Node and Pod Affinity
Affinity rules attract Pods to specific nodes. Node affinity selects nodes based on labels. Pod affinity co-locates Pods. Pod anti-affinity separates Pods for high availability.
affinity:
nodeAffinity:
requiredDuringSchedulingIgnoredDuringExecution:
nodeSelectorTerms:
- matchExpressions:
- key: disktype
operator: In
values:
- ssd
podAntiAffinity:
preferredDuringSchedulingIgnoredDuringExecution:
- weight: 100
podAffinityTerm:
labelSelector:
matchExpressions:
- key: app
operator: In
values:
- web
topologyKey: kubernetes.io/hostnamerequiredDuringScheduling means the rule must be met or the Pod will not be scheduled. preferredDuringScheduling is a soft preference. IgnoredDuringExecution means the rule is not enforced after scheduling.
DaemonSets and StatefulSets
DaemonSets run one Pod per node. They are used for node-level agents like kube-proxy, log collectors, and monitoring agents. StatefulSets provide stable network identities and persistent storage for stateful applications.

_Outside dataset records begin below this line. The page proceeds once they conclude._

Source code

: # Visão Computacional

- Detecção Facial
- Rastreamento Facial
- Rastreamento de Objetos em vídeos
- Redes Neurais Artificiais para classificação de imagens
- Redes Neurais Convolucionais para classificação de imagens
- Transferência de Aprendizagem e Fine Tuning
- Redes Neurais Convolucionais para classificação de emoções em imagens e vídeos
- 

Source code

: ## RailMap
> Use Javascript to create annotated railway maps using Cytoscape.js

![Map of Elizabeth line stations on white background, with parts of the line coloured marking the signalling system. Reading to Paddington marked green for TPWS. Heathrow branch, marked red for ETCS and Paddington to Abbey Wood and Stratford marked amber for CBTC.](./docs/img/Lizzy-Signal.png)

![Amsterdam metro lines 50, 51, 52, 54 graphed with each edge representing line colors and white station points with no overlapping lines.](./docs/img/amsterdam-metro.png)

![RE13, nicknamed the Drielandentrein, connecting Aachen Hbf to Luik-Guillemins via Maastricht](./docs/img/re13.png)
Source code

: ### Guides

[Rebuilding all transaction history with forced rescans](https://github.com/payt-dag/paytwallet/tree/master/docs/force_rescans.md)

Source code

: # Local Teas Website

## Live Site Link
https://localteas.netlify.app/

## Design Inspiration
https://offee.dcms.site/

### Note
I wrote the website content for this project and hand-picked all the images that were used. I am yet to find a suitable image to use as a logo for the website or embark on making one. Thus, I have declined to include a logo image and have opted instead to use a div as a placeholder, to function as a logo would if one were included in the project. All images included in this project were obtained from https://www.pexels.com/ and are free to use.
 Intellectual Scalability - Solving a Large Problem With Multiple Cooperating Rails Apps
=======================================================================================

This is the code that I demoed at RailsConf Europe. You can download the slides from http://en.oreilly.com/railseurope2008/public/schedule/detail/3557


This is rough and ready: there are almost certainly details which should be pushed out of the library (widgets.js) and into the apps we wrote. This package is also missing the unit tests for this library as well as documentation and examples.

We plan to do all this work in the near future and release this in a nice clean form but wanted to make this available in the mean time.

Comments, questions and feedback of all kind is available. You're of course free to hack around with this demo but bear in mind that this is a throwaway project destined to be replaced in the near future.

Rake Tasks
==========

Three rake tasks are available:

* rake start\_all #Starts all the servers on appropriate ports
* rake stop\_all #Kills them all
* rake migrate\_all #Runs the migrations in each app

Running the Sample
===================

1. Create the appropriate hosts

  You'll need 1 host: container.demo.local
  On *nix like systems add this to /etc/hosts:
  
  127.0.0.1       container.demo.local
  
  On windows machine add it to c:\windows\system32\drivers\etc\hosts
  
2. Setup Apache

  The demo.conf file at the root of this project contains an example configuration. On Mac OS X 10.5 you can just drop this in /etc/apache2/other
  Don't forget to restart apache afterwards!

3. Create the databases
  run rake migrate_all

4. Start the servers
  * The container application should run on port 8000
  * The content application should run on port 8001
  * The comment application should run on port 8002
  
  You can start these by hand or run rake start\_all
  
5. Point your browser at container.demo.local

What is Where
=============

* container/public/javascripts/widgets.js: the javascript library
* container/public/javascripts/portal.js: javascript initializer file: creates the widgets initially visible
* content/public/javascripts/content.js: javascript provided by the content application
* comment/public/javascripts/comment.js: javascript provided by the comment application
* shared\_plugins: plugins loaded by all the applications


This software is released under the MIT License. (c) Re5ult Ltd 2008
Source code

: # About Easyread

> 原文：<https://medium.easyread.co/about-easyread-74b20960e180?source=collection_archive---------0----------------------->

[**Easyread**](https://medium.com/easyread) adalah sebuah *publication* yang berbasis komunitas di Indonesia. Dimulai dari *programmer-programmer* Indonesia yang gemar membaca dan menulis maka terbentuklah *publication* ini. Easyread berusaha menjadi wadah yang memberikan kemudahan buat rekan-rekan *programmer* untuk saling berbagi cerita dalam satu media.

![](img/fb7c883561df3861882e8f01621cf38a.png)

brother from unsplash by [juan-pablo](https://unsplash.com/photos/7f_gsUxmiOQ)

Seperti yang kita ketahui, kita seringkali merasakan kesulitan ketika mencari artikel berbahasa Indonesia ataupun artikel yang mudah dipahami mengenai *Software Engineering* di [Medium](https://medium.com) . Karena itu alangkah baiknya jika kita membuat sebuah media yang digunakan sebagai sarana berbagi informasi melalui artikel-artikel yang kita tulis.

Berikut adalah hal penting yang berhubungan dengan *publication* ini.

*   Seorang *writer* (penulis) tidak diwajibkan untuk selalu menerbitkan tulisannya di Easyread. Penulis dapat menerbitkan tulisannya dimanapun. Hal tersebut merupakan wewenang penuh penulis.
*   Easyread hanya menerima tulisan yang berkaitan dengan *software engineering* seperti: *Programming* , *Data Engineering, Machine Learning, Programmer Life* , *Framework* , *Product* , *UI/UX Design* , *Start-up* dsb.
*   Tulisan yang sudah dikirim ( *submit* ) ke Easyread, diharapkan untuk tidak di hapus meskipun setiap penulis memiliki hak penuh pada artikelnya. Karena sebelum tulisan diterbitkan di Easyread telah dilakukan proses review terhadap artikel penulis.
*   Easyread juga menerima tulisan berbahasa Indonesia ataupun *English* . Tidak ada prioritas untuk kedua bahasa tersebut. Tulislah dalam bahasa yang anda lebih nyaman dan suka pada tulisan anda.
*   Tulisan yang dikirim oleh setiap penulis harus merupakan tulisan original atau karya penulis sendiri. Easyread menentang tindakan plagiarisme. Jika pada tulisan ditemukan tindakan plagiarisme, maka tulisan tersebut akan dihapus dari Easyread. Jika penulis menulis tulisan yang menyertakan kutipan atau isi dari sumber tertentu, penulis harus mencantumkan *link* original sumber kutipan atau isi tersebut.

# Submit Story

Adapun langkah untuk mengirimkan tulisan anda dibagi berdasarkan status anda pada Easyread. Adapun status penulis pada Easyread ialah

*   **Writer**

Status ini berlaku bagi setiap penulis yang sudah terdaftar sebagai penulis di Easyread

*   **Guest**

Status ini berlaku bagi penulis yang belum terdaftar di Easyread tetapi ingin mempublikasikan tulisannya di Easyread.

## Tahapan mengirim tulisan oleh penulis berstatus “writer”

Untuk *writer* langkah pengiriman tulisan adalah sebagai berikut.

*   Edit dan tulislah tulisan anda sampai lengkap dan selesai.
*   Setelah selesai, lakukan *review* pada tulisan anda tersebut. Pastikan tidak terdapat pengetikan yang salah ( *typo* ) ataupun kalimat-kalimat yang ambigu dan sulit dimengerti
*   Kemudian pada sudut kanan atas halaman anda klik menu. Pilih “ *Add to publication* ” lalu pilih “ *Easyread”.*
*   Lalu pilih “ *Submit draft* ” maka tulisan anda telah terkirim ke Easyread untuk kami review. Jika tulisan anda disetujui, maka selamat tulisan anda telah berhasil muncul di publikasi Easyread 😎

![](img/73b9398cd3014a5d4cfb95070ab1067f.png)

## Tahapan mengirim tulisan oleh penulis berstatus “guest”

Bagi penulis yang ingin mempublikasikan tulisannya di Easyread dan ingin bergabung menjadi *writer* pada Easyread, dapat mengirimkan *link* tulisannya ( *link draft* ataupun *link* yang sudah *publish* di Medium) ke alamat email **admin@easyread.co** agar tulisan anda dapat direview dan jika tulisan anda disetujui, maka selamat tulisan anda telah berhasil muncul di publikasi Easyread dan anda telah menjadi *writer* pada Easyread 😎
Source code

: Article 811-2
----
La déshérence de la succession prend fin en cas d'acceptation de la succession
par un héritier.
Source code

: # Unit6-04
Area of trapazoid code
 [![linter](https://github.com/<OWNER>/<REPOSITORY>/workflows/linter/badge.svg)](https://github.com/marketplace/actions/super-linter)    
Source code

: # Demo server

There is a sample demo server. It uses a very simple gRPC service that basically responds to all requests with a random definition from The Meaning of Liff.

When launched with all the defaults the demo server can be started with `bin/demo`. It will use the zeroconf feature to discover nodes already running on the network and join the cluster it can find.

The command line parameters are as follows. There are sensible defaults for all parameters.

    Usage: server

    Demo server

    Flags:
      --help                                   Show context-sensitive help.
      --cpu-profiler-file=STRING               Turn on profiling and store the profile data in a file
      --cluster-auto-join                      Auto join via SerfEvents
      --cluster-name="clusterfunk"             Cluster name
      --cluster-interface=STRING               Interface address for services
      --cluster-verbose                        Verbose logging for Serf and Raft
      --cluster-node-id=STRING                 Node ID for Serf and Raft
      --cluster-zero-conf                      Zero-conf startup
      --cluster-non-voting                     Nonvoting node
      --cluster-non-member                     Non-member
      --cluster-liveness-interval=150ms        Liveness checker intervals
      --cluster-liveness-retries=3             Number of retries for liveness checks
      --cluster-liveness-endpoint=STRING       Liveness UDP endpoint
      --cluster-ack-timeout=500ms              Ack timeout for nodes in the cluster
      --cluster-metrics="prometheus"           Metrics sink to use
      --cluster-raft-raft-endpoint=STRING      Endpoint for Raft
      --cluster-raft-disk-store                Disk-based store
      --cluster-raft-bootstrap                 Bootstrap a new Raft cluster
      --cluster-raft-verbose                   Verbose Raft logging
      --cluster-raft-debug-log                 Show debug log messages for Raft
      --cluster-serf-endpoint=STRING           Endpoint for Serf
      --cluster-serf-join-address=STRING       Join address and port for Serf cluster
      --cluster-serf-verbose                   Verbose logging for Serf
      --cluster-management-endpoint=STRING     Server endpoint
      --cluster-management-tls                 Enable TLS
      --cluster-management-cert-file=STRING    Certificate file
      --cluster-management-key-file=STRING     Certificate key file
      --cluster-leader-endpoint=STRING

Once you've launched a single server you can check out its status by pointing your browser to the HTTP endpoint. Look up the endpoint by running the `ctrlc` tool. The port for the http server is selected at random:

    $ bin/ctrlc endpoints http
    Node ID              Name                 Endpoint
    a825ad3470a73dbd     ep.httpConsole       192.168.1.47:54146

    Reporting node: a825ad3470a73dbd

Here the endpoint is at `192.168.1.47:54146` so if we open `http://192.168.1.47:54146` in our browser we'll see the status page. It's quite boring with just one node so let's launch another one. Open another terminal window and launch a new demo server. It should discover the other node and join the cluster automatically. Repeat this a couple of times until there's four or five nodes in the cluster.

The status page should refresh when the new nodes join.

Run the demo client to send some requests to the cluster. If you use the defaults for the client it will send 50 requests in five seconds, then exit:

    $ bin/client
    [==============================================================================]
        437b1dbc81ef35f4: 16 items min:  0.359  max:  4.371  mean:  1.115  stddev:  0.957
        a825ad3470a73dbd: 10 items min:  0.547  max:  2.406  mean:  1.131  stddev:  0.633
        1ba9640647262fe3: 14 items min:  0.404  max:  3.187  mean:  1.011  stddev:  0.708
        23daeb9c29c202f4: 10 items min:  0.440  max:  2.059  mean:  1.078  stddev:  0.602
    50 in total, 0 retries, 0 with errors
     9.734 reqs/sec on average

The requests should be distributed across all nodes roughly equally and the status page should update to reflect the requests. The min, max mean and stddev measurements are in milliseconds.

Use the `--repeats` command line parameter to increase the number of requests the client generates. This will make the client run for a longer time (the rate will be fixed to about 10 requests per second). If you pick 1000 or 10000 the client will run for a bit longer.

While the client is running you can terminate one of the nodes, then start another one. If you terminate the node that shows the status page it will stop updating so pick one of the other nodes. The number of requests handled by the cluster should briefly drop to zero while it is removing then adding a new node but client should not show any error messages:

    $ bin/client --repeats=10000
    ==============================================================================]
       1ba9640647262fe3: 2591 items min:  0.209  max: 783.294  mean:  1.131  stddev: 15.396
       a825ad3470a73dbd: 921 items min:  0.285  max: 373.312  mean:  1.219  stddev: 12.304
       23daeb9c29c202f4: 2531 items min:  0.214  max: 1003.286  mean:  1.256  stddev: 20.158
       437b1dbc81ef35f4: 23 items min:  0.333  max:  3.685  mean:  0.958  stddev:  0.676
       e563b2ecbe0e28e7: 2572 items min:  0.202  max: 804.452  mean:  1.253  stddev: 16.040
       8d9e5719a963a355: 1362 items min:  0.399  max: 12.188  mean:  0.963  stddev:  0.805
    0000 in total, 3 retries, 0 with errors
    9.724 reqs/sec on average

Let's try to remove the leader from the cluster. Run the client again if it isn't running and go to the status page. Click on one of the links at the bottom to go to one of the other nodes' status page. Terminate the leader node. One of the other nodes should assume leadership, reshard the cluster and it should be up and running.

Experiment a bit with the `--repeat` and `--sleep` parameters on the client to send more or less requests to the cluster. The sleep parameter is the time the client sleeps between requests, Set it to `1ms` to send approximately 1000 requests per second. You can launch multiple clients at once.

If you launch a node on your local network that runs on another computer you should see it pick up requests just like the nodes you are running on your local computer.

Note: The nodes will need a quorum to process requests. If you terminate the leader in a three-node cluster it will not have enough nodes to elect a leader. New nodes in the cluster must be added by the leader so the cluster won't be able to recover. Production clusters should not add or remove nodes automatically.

| Workload | Pod Identity | Scaling | Use Case |
|---|---|---|---|
| Deployment | Random | Replica count | Stateless applications |
| StatefulSet | Stable (pod-0, pod-1) | Ordinal | Databases, message queues |
| DaemonSet | One per node | Automatic | Node agents, log collectors |
| Job | Fixed | Completions | Batch processing |
Key Commands
kubectl get deployments -A
kubectl describe deployment my-deploy
kubectl rollout status deployment my-deploy
kubectl rollout history deployment my-deploy
kubectl set image deployment my-deploy app=new-image:tag
kubectl scale deployment my-deploy --replicas=3
kubectl top pods
kubectl top nodesThe kubectl top commands require Metrics Server. If Metrics Server is not installed, use kubectl describe node to check allocated resources instead.